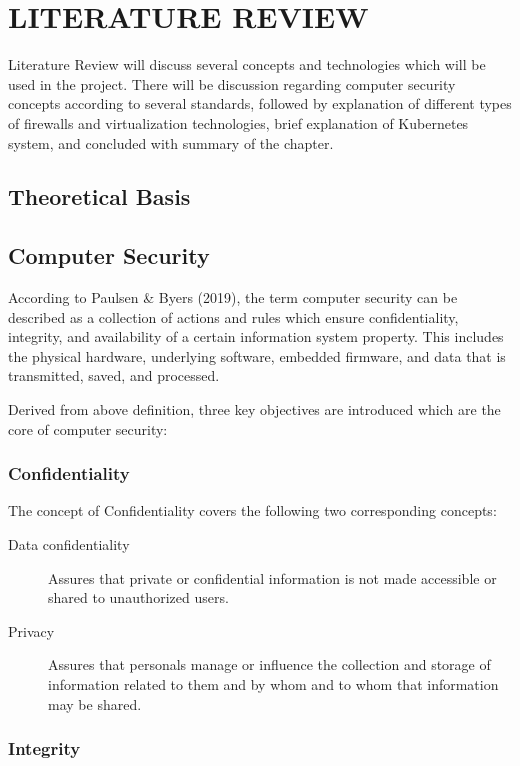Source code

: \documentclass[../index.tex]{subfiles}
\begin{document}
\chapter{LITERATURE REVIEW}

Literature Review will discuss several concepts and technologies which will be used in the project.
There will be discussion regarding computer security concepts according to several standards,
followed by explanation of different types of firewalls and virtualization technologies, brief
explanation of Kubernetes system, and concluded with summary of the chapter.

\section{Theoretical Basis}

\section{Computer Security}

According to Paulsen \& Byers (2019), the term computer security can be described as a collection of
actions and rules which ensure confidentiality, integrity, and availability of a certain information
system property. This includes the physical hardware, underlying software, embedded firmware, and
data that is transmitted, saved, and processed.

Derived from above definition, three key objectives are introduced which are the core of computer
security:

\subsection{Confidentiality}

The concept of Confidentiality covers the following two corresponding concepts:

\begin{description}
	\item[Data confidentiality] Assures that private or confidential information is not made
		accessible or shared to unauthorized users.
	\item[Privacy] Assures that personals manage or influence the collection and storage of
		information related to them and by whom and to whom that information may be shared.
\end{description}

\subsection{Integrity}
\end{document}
◆ ◆ ◆ ◆ ◆ ◆ ◆
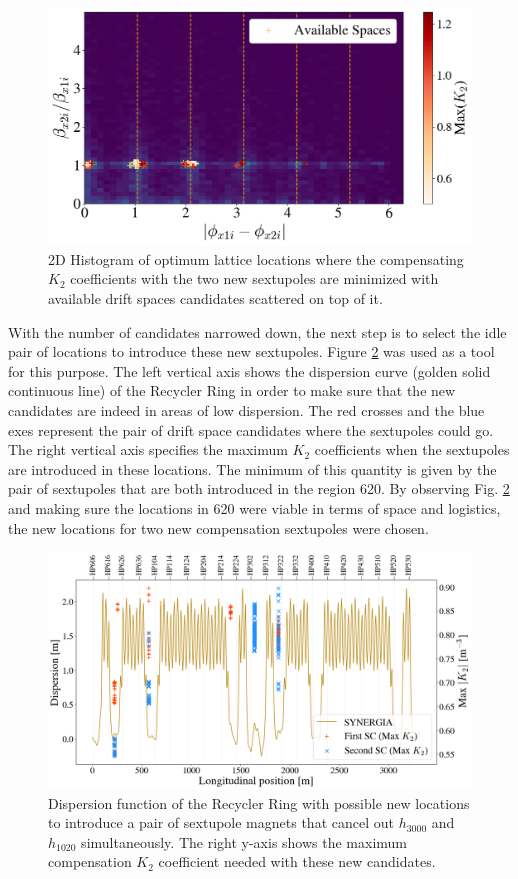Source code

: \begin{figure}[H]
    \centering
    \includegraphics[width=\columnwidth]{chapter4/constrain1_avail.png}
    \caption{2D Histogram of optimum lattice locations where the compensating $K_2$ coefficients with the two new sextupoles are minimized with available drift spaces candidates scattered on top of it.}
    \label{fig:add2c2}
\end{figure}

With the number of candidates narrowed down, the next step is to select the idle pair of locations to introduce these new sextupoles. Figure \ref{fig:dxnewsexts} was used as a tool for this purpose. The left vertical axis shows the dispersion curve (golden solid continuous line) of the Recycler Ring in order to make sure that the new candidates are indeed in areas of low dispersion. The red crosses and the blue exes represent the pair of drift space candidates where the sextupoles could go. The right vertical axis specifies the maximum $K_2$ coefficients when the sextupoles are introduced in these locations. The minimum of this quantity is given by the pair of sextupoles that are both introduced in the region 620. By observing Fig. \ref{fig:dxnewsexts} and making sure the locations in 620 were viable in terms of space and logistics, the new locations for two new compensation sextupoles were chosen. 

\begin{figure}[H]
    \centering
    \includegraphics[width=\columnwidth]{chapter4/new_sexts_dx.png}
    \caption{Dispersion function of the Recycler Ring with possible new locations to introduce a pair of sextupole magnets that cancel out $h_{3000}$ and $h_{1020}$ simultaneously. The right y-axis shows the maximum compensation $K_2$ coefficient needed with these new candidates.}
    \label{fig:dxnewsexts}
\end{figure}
◆ ◆ ◆ ◆ ◆ ◆ ◆
TO DO: All lines with the word "Assures" should be copied from the material above.

PROBLEM SOLUTION:
	\item[Data confidentiality] Assures that private or confidential information is not made
	\item[Privacy] Assures that personals manage or influence the collection and storage of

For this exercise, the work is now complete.